_YOUR INSTRUCTIONS_
Find the lines holding the string "very" in the data, then copy all of them.

_INPUT DATA_
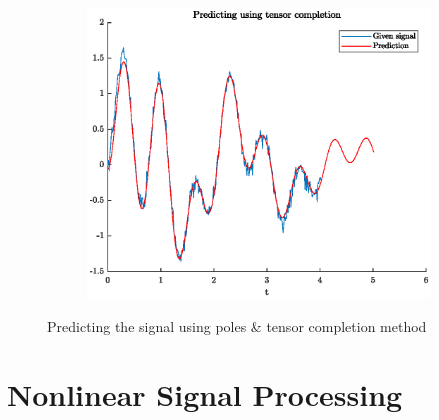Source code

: \documentclass[pagesize,english,DIV=calc,footinclude=false
]{scrartcl}
\begin{document}
\begin{figure}[htbp]
\begin{subfigure}[b]{0.32\linewidth}
    \includegraphics[width=\linewidth]{HR_pred3.eps}
  \end{subfigure}
  \caption{Predicting the signal using poles \& tensor completion method}
  \label{fig:HR_pred}
\end{figure}


\section{Nonlinear Signal Processing}
\end{document}
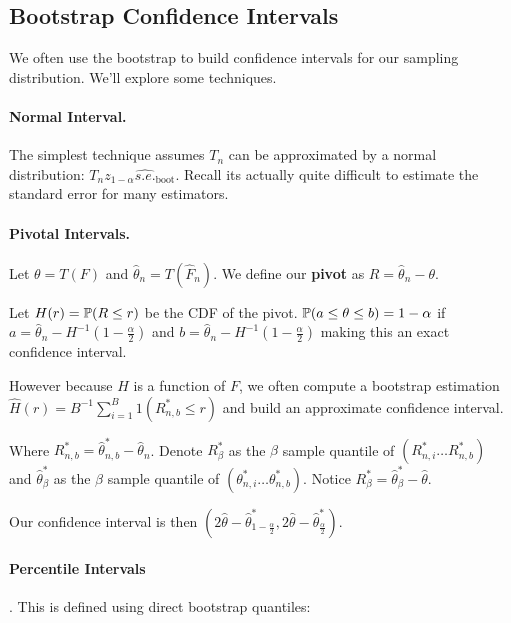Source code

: \documentclass[10pt]{article}
\begin{document}
\subsection{Bootstrap Confidence Intervals}

We often use the bootstrap to build confidence intervals for our sampling
distribution. We'll explore some techniques.

\paragraph{Normal Interval.} The simplest technique assumes $T_n$ can be
approximated by a normal distribution: $T_n
z_{1-\alpha}\hat{s.e.}_{\text{boot}}$. Recall its actually quite difficult to
estimate the standard error for many estimators.

\paragraph{Pivotal Intervals.}

\begin{definition}
    Let $\theta = T(F)$ and $\hat{\theta}_n = T(\hat{F}_n)$. We define our
    \textbf{pivot} as $R = \hat{\theta}_n - \theta$.

    Let $H(r) = \P(R \leq r)$ be the CDF of the pivot. $\P(a \leq \theta \leq
    b) = 1 - \alpha$ if $a = \hat{\theta}_n - H^{-1}(1-\frac{\alpha}{2})$ and
    $b = \hat{\theta}_n - H^{-1}(1-\frac{\alpha}{2})$ making this an exact
    confidence interval.

    However because $H$ is a function of $F$, we often compute a bootstrap
    estimation $\hat{H}(r) = B^{-1}\sum_{i=1}^B 1(R^*_{n,b} \leq r)$ and build
    an approximate confidence interval.

    Where $R^*_{n,b} = \hat{\theta}^*_{n,b} - \hat{\theta}_n$.
    Denote $R^*_{\beta}$ as the $\beta$ sample quantile of $(R^*_{n,i} \dots
    R^*_{n,b})$ and $\hat{\theta}^*_{\beta}$ as the $\beta$ sample quantile of
    $(\theta^*_{n,i} \dots \theta^*_{n,b})$. Notice $R^*_{\beta} =
    \hat{\theta}^*_{\beta} - \hat{\theta}$.

    Our confidence interval is then
    $(2\hat{\theta}-\hat{\theta}^*_{1-\frac{\alpha}{2}},
    2\hat{\theta}-\hat{\theta}^*_{\frac{\alpha}{2}})$.
\end{definition}

\paragraph{Percentile Intervals}. This is defined using direct bootstrap
quantiles:
\end{document}
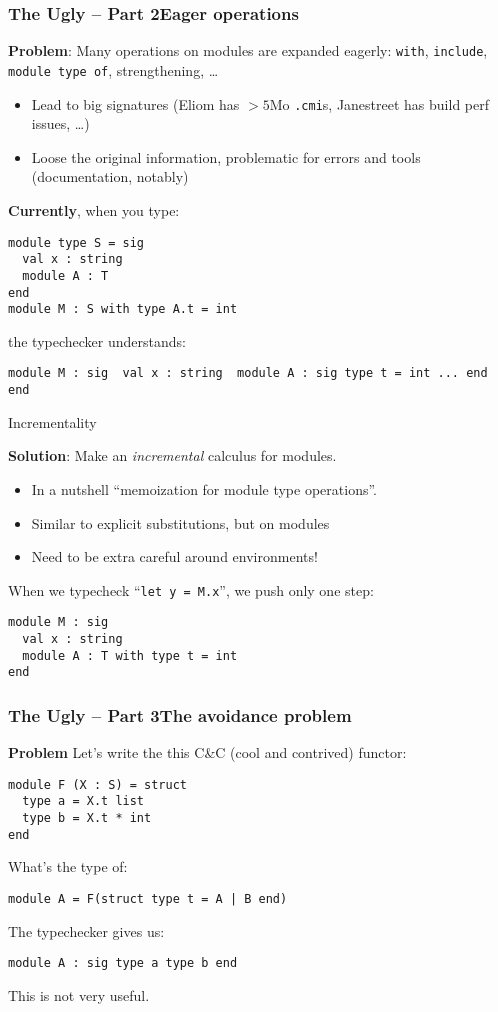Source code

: \documentclass[aspectratio=169,dvipsnames,svgnames,10pt]{beamer}
\begin{document}
\begin{frame}[fragile]
  \frametitle{The Ugly -- Part 2\hfill Eager operations}

  \textbf{Problem}: Many operations on modules are expanded eagerly: \texttt{with}, \texttt{include}, \texttt{module type of}, strengthening, \dots
  \begin{itemize}
  \item Lead to big signatures (Eliom has $>5$Mo {\tt .cmi}s, Janestreet has build perf issues, \dots)
  \item Loose the original information, problematic for errors and tools (documentation, notably)
  \end{itemize}

  \pause
  \textbf{Currently}, when you type:
\begin{verbatim}
module type S = sig 
  val x : string
  module A : T
end
module M : S with type A.t = int
\end{verbatim}

  the typechecker understands:
\begin{verbatim}
module M : sig  val x : string  module A : sig type t = int ... end  end
\end{verbatim}
\end{frame}

\begin{frame}[fragile]{Incrementality}
  
  \textbf{Solution}: Make an \emph{incremental} calculus for modules.
  \begin{itemize}
  \item In a nutshell ``memoization for module type operations''.
  \item Similar to explicit substitutions, but on modules
  \item Need to be extra careful around environments!
  \end{itemize}

  When we typecheck ``\texttt{let y = M.x}'', we push only one step:
\begin{verbatim}
module M : sig
  val x : string
  module A : T with type t = int
end
\end{verbatim}
\end{frame}


\begin{frame}
  \frametitle{The Ugly -- Part 3\hfill The avoidance problem}

  \textbf{Problem} Let's write the this C\&C (cool and contrived) functor:
\begin{verbatim}
module F (X : S) = struct
  type a = X.t list
  type b = X.t * int
end
\end{verbatim}

  What's the type of:
\begin{verbatim}
module A = F(struct type t = A | B end)
\end{verbatim}
  \pause
  The typechecker gives us:
\begin{verbatim}
module A : sig type a type b end
\end{verbatim}
  This is not very useful. 
\end{frame}
\end{document}
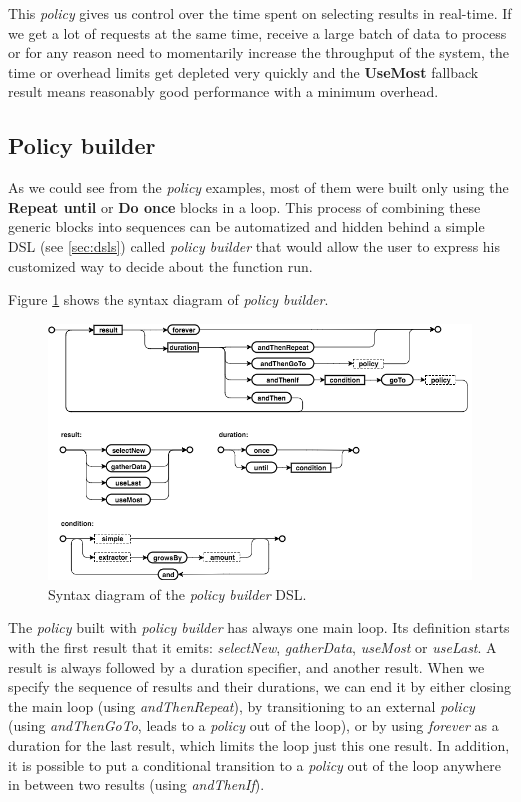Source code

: This \textit{policy} gives us control over the time spent on selecting results in real-time. If we get a lot of requests at the same time, receive a large batch of data to process or for any reason need to momentarily increase the throughput of the system, the time or overhead limits get depleted very quickly and the \textbf{UseMost} fallback result means reasonably good performance with a minimum overhead.

\subsection{Policy builder}

As we could see from the \textit{policy} examples, most of them were built only using the \textbf{Repeat until} or \textbf{Do once} blocks in a loop. This process of combining these generic blocks into sequences can be automatized and hidden behind a simple DSL (see \ref{sec:dsls}) called \textit{policy builder} that would allow the user to express his customized way to decide about the function run.

Figure \ref{fig:policy_builder_chart} shows the syntax diagram of \textit{policy builder}.

\begin{figure}[h!]
	\captionsetup{justification=centering,margin=0.5cm}
	\centerline{\mbox{\includegraphics[width=140mm]{./img/policy_builder_chart.png}}}
	\caption{Syntax diagram of the \textit{policy builder} DSL.}
	\label{fig:policy_builder_chart}
\end{figure}

The \textit{policy} built with \textit{policy builder} has always one main loop. Its definition starts with the first result that it emits: \textit{selectNew}, \textit{gatherData}, \textit{useMost} or \textit{useLast}. A result is always followed by a duration specifier, and another result. When we specify the sequence of results and their durations, we can end it by either closing the main loop (using \textit{andThenRepeat}), by transitioning to an external \textit{policy} (using \textit{andThenGoTo}, leads to a \textit{policy} out of the loop), or by using \textit{forever} as a duration for the last result, which limits the loop just this one result. In addition, it is possible to put a conditional transition to a \textit{policy} out of the loop anywhere in between two results (using \textit{andThenIf}).

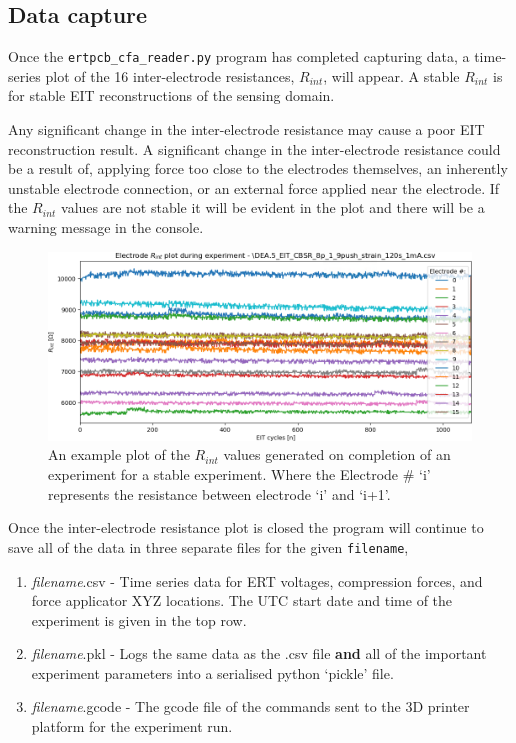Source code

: \subsection{Data capture}
Once the \verb|ertpcb_cfa_reader.py| program has completed capturing data, a time-series plot of the 16 inter-electrode resistances, $R_{int}$, will appear. A stable $R_{int}$ is for stable EIT reconstructions of the sensing domain.  

Any significant change in the inter-electrode resistance may cause a poor EIT reconstruction result. A significant change in the inter-electrode resistance could be a result of, applying force too close to the electrodes themselves, an inherently unstable electrode connection, or an external force applied near the electrode. If the $R_{int}$ values are not stable it will be evident in the plot and there will be a warning message in the console. 
\begin{figure}[H]
	\centering
	\includegraphics[width=0.8\linewidth]{Figures/Rint_plot.png}
	\caption{An example plot of the $R_{int}$ values generated on completion of an experiment for a stable experiment. Where the Electrode \# `i' represents the resistance between electrode `i' and `i+1'.}
	\label{fig:ert_pcb_pinout_mode}
\end{figure}
Once the inter-electrode resistance plot is closed the program will continue to save all of the data in three separate files for the given \verb|filename|,
\begin{enumerate}
	\item \textit{filename}.csv - Time series data for ERT voltages, compression forces, and force applicator XYZ locations. The UTC start date and time of the experiment is given in the top row.  
	\item \textit{filename}.pkl - Logs the same data as the .csv file \textbf{and} all of the important experiment parameters into a serialised python `pickle' file.
	\item \textit{filename}.gcode - The gcode file of the commands sent to the 3D printer platform for the experiment run.
\end{enumerate}


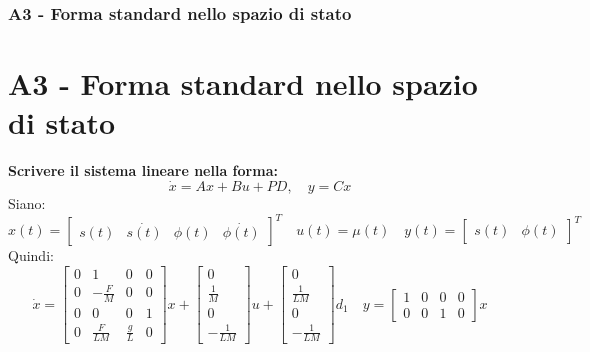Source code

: \documentclass{beamer}
\begin{document}
\begin{frame}
	\frametitle{A3 - Forma standard nello spazio di stato}%
	\section{A3 - Forma standard nello spazio di stato}%
	\textbf{Scrivere il sistema lineare nella forma:\begin{equation*}
			\dot{x}=Ax+Bu+PD,\quad y=Cx
		\end{equation*}}
	Siano:\begin{equation*}
		x(t)=\begin{bmatrix}
			s(t) & \dot{s(t)} & \phi(t) & \dot{\phi(t)}
		\end{bmatrix}^{T}\quad u(t)=\mu(t)\quad y(t)=\begin{bmatrix}
			s(t) & \phi(t)
		\end{bmatrix}^{T}
	\end{equation*}
	Quindi:\small
	\begin{equation*}
		\dot{x}=\begin{bmatrix}
			0 & 1            & 0           & 0 \\
			0 & -\frac{F}{M} & 0           & 0 \\
			0 & 0            & 0           & 1 \\
			0 & \frac{F}{LM} & \frac{g}{L} & 0
		\end{bmatrix}x+\begin{bmatrix}
			0 \\\frac{1}{M}\\0\\-\frac{1}{LM}
		\end{bmatrix}u+\begin{bmatrix}
			0 \\\frac{1}{LM}\\0\\-\frac{1}{LM}
		\end{bmatrix}d_{1}\quad y=\begin{bmatrix}
			1 & 0 & 0 & 0 \\0&0&1&0
		\end{bmatrix}x
	\end{equation*}
\end{frame}
\end{document}
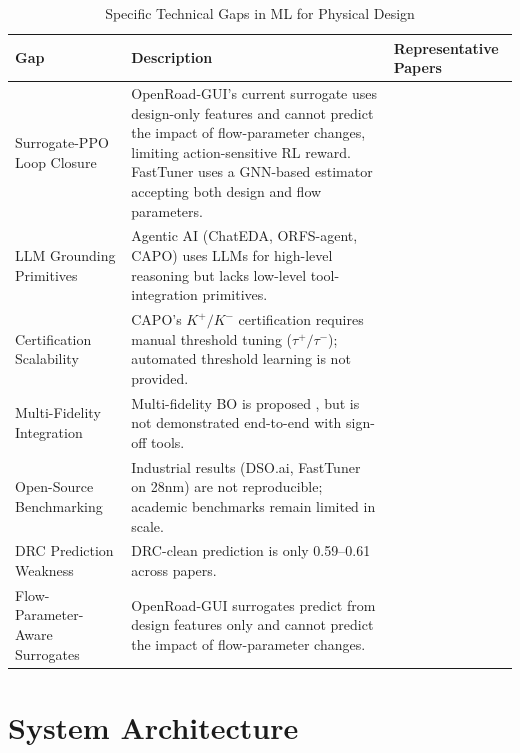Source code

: \documentclass[10pt,conference]{IEEEtran}
\newcommand{\AUC}{\text{AUC}}
\begin{document}
\begin{table}[t]
\centering
\caption{Specific Technical Gaps in ML for Physical Design}
\label{tab:gaps}
\small
\setlength{\tabcolsep}{2.5pt}
\renewcommand{\arraystretch}{1.12}
\begin{tabularx}{\columnwidth}{@{}>{\raggedright\arraybackslash}p{}X>{\raggedright\arraybackslash}p{}@{}}
\toprule
Gap & Description & Representative Papers \\
\midrule
Surrogate-PPO Loop Closure & OpenRoad-GUI's current surrogate uses design-only features and cannot predict the impact of flow-parameter changes, limiting action-sensitive RL reward. FastTuner \cite{hsiao2026fasttuner} uses a GNN-based estimator accepting both design and flow parameters. & \cite{hsiao2026fasttuner, this work} \\
LLM Grounding Primitives & Agentic AI (ChatEDA, ORFS-agent, CAPO) uses LLMs for high-level reasoning but lacks low-level tool-integration primitives. & \cite{ghose2026agentic,jiang2026capo} \\
Certification Scalability & CAPO's $K^+/K^-$ certification requires manual threshold tuning ($\tau^+/\tau^-$); automated threshold learning is not provided. & \cite{jiang2026capo} \\
Multi-Fidelity Integration & Multi-fidelity BO is proposed \cite{chen2025graph,shrirao2024intelligent}, but is not demonstrated end-to-end with sign-off tools. & \cite{chen2025graph,shrirao2024intelligent} \\
Open-Source Benchmarking & Industrial results (DSO.ai, FastTuner on 28nm) are not reproducible; academic benchmarks remain limited in scale. & \cite{verma2024dso,hsiao2026fasttuner} \\
DRC Prediction Weakness & DRC-clean prediction \AUC{} is only 0.59--0.61 across papers. & \cite{mutar2026auto, this work} \\
Flow-Parameter-Aware Surrogates & OpenRoad-GUI surrogates predict from design features only and cannot predict the impact of flow-parameter changes. & \cite{this work} \\
\bottomrule
\end{tabularx}
\end{table}


\section{System Architecture}
\label{sec:architecture}
\end{document}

_ANSWER TO THIS EXERCISE_
  This is not very useful. 
: This \textit{policy} gives us control over the time spent on selecting results in real-time. If we get a lot of requests at the same time, receive a large batch of data to process or for any reason need to momentarily increase the throughput of the system, the time or overhead limits get depleted very quickly and the \textbf{UseMost} fallback result means reasonably good performance with a minimum overhead.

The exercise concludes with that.